Гости выпили, и игра началась.  Глаша в тот вечер, на кухне помогала, ходила не поднимая голову, сера лицом. Накануне барин напился не в меру, изрядно девку помял, попутав в тёмных сенях с Дуняшей. Шум вышел, ругалась Анфимья точно ямщик громовым басом, рыдала Глаша приткнувшись на плече перепуганной до смерти Дуняши. Проспавшись, Пётр Арсенич делал вид, будто ничего не случилось, но смотреть на тоскливость мокрых глаз Глаши, стало невмоготу.
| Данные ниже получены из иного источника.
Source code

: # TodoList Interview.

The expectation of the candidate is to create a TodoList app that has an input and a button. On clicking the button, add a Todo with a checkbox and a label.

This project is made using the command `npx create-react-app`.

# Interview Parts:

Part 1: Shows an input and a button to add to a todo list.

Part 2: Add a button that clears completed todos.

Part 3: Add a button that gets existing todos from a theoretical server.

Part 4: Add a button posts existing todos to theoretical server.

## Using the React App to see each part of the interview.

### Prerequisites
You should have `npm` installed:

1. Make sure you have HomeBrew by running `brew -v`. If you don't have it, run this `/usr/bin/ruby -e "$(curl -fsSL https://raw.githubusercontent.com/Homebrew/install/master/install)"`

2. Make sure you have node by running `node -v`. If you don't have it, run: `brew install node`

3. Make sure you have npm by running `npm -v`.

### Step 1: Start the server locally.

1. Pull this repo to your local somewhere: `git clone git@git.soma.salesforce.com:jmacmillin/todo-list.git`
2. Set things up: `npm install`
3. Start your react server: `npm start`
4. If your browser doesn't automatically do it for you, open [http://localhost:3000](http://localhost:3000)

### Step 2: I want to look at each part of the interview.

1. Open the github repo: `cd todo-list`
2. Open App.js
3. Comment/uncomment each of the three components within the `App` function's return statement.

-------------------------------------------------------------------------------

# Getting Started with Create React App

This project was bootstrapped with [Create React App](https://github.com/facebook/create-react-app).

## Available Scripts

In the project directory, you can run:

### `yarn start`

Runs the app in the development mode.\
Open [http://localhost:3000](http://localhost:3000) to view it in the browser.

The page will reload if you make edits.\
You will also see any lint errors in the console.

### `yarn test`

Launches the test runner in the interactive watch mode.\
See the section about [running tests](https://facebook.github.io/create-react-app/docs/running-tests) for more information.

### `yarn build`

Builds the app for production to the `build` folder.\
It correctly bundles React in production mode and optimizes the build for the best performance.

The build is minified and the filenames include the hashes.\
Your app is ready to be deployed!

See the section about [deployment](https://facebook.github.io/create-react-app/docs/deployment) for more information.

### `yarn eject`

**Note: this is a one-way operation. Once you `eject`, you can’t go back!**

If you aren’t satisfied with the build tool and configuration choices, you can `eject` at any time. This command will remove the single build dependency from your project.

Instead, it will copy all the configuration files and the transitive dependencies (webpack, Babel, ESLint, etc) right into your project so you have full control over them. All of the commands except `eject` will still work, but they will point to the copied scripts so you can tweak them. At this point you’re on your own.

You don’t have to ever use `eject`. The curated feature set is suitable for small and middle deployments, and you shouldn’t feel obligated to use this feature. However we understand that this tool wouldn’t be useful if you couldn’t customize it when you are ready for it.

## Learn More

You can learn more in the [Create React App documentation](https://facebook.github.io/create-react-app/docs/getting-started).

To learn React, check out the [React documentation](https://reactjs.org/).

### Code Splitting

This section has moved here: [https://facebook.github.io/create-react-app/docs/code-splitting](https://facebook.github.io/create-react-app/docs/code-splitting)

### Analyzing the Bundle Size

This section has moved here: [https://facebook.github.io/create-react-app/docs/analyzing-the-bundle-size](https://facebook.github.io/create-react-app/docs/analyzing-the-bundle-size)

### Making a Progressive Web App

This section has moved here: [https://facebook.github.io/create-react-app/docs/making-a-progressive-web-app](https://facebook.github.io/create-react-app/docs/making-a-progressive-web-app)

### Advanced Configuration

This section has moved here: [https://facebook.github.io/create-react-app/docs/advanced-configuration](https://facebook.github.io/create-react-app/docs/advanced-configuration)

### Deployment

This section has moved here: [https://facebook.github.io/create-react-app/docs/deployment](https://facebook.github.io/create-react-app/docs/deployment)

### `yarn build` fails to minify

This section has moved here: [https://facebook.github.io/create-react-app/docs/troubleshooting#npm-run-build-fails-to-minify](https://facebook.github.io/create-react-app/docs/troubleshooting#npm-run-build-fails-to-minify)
Приказал ей с кухни носа не показывать. Про кузнеца старался не вспоминать.

 Игра тогда шутейно начиналась, по малой ставке. Жаль карта Петру Арсеньевичу не шла, не свезло ему, до ста рублей к вечерней зорьке проигрывал, разозлился. Сосед Злотников в фаворе у картёжной удачи оказался. Упускать своего, Пётр Арсенич не любил, и не то, чтобы денег жалел, да самолюбие будоражилось. Тут и вспомнилось про кузнеца, наказ-то не исполнил, ружьё в срок не починил, а ведь предупреждал его.  И думал недолго барин, выставил за пятьдесят целковых Глашу на кон. Доктор Розеннбах сомненья проявил, да барин стоял на своём. И проиграл.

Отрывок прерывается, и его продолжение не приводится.